A fresh look at data collected by NASA's Cassini spacecraft during its 2001 flyby of Jupiter shows that its moon Europa's tenuous atmosphere is even thinner than previously thought.
The thin, hot gas around the moon does not show evidence of plume activity occurring at the time of Cassini flyby en route to Saturn in 2001, the US space agency said in a statement.
Members of Cassini's ultraviolet imaging spectrograph (UVIS) team analysed data collected by their instrument.
Europa contributes 40 times less oxygen than previously thought to its surrounding environment, calculated the study.
"Our work shows that researchers have been overestimating the density of Europa's atmosphere by quite a bit," said Don Shemansky, a Cassini UVIS team member with Space Environment Technologies in Pasadena, California and lead author.
"It is certainly still possible that plume activity occurs, but that it is infrequent or the plumes are smaller than we see at Enceladus," said Amanda Hendrix, a Cassini UVIS team member with the Planetary Science Institute in Pasadena.
Europa is considered one of the exciting destinations in the solar system for future exploration due to strong indications of having an ocean beneath its icy crust.

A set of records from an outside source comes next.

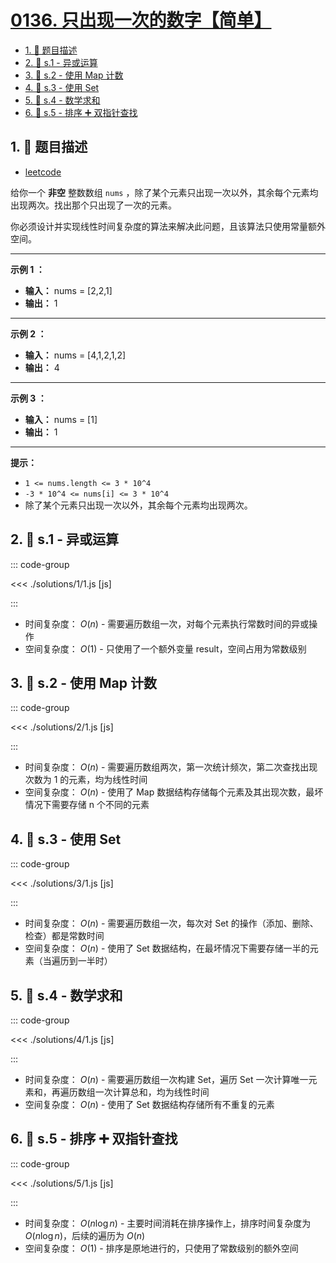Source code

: # [0136. 只出现一次的数字【简单】](https://github.com/tnotesjs/TNotes.leetcode/tree/main/notes/0136.%20%E5%8F%AA%E5%87%BA%E7%8E%B0%E4%B8%80%E6%AC%A1%E7%9A%84%E6%95%B0%E5%AD%97%E3%80%90%E7%AE%80%E5%8D%95%E3%80%91)

<!-- region:toc -->

- [1. 📝 题目描述](#1--题目描述)
- [2. 🎯 s.1 - 异或运算](#2--s1---异或运算)
- [3. 🎯 s.2 - 使用 Map 计数](#3--s2---使用-map-计数)
- [4. 🎯 s.3 - 使用 Set](#4--s3---使用-set)
- [5. 🎯 s.4 - 数学求和](#5--s4---数学求和)
- [6. 🎯 s.5 - 排序 ➕ 双指针查找](#6--s5---排序--双指针查找)

<!-- endregion:toc -->

## 1. 📝 题目描述

- [leetcode](https://leetcode.cn/problems/single-number/)

给你一个 **非空** 整数数组 `nums` ，除了某个元素只出现一次以外，其余每个元素均出现两次。找出那个只出现了一次的元素。

你必须设计并实现线性时间复杂度的算法来解决此问题，且该算法只使用常量额外空间。

---

**示例 1 ：**

- **输入：** nums = [2,2,1]
- **输出：** 1

---

**示例 2 ：**

- **输入：** nums = [4,1,2,1,2]
- **输出：** 4

---

**示例 3 ：**

- **输入：** nums = [1]
- **输出：** 1

---

**提示：**

- `1 <= nums.length <= 3 * 10^4`
- `-3 * 10^4 <= nums[i] <= 3 * 10^4`
- 除了某个元素只出现一次以外，其余每个元素均出现两次。

## 2. 🎯 s.1 - 异或运算

::: code-group

<<< ./solutions/1/1.js [js]

:::

- 时间复杂度： $O(n)$ - 需要遍历数组一次，对每个元素执行常数时间的异或操作
- 空间复杂度： $O(1)$ - 只使用了一个额外变量 result，空间占用为常数级别

## 3. 🎯 s.2 - 使用 Map 计数

::: code-group

<<< ./solutions/2/1.js [js]

:::

- 时间复杂度： $O(n)$ - 需要遍历数组两次，第一次统计频次，第二次查找出现次数为 1 的元素，均为线性时间
- 空间复杂度： $O(n)$ - 使用了 Map 数据结构存储每个元素及其出现次数，最坏情况下需要存储 n 个不同的元素

## 4. 🎯 s.3 - 使用 Set

::: code-group

<<< ./solutions/3/1.js [js]

:::

- 时间复杂度： $O(n)$ - 需要遍历数组一次，每次对 Set 的操作（添加、删除、检查）都是常数时间
- 空间复杂度： $O(n)$ - 使用了 Set 数据结构，在最坏情况下需要存储一半的元素（当遍历到一半时）

## 5. 🎯 s.4 - 数学求和

::: code-group

<<< ./solutions/4/1.js [js]

:::

- 时间复杂度： $O(n)$ - 需要遍历数组一次构建 Set，遍历 Set 一次计算唯一元素和，再遍历数组一次计算总和，均为线性时间
- 空间复杂度： $O(n)$ - 使用了 Set 数据结构存储所有不重复的元素

## 6. 🎯 s.5 - 排序 ➕ 双指针查找

::: code-group

<<< ./solutions/5/1.js [js]

:::

- 时间复杂度： $O(n \log n)$ - 主要时间消耗在排序操作上，排序时间复杂度为 $O(n \log n)$，后续的遍历为 $O(n)$
- 空间复杂度： $O(1)$ - 排序是原地进行的，只使用了常数级别的额外空间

Most of the hot, excited gas or plasma around Europa originates not from the moon itself but from volcanoes on the nearby moon Io.

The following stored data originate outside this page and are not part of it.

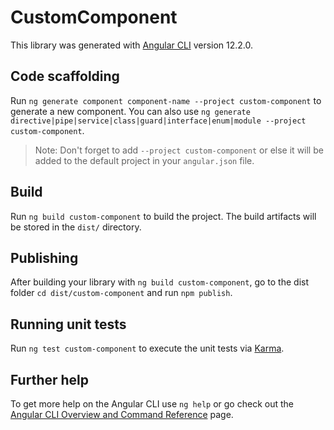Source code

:# CustomComponent

This library was generated with [Angular CLI](https://github.com/angular/angular-cli) version 12.2.0.

## Code scaffolding

Run `ng generate component component-name --project custom-component` to generate a new component. You can also use `ng generate directive|pipe|service|class|guard|interface|enum|module --project custom-component`.
> Note: Don't forget to add `--project custom-component` or else it will be added to the default project in your `angular.json` file. 

## Build

Run `ng build custom-component` to build the project. The build artifacts will be stored in the `dist/` directory.

## Publishing

After building your library with `ng build custom-component`, go to the dist folder `cd dist/custom-component` and run `npm publish`.

## Running unit tests

Run `ng test custom-component` to execute the unit tests via [Karma](https://karma-runner.github.io).

## Further help

To get more help on the Angular CLI use `ng help` or go check out the [Angular CLI Overview and Command Reference](https://angular.io/cli) page.
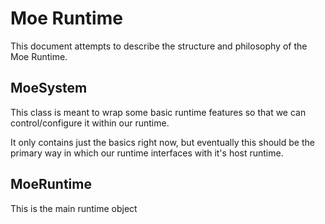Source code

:# Moe Runtime

This document attempts to describe the structure and philosophy 
of the Moe Runtime. 

## MoeSystem

This class is meant to wrap some basic runtime features so that 
we can control/configure it within our runtime. 

It only contains just the basics right now, but eventually this 
should be the primary way in which our runtime interfaces with it's
host runtime.

## MoeRuntime

This is the main runtime object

The moon's tenuous atmosphere, which was already thought to be millions of times thinner than Earth's atmosphere, is actually about 100 times less dense than those previous estimates.
"We found no evidence for water near Europa, even though we have readily detected it as it erupts in the plumes of Enceladus," explained Larry Esposito from University of Colorado.
"Studies like this make the most of the data we have and help guide the kinds of of science investigations NASA should pursue in the future," concluded Curt Niebur, Outer Planets programme scientist at NASA headquarters in Washington.
The study appeared in the journal Astrophysical Journal.